> _Task objective_: Give back each line of the listing below that contains the string "docs".
------------------------
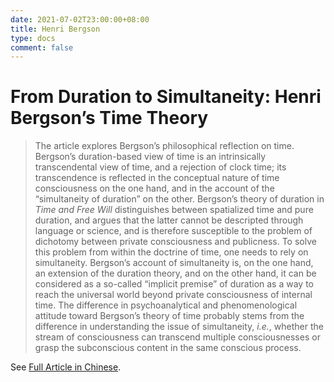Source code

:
 ```yaml
---
date: 2021-07-02T23:00:00+08:00
title: Henri Bergson
type: docs
comment: false
---
```


# From Duration to Simultaneity: Henri Bergson’s Time Theory

> The article explores Bergson’s philosophical reflection on time. Bergson’s duration-based view of time is an intrinsically transcendental view of time, and a rejection of clock time; its transcendence is reflected in the conceptual nature of time consciousness on the one hand, and in the account of the “simultaneity of duration” on the other. Bergson’s theory of duration in *Time and Free Will* distinguishes between spatialized time and pure duration, and argues that the latter cannot be descripted through language or science, and is therefore susceptible to the problem of dichotomy between private consciousness and publicness. To solve this problem from within the doctrine of time, one needs to rely on simultaneity. Bergson’s account of simultaneity is, on the one hand, an extension of the duration theory, and on the other hand, it can be considered as a so-called “implicit premise” of duration as a way to reach the universal world beyond private consciousness of internal time. The difference in psychoanalytical and phenomenological attitude toward Bergson’s theory of time probably stems from the difference in understanding the issue of simultaneity, *i.e.*, whether the stream of consciousness can transcend multiple consciousnesses or grasp the subconscious content in the same conscious process.

See [Full Article in Chinese](../../zh/docs/bergson/).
------------------------
> _Response area_:
type: docs
See [Full Article in Chinese](../../zh/docs/bergson/).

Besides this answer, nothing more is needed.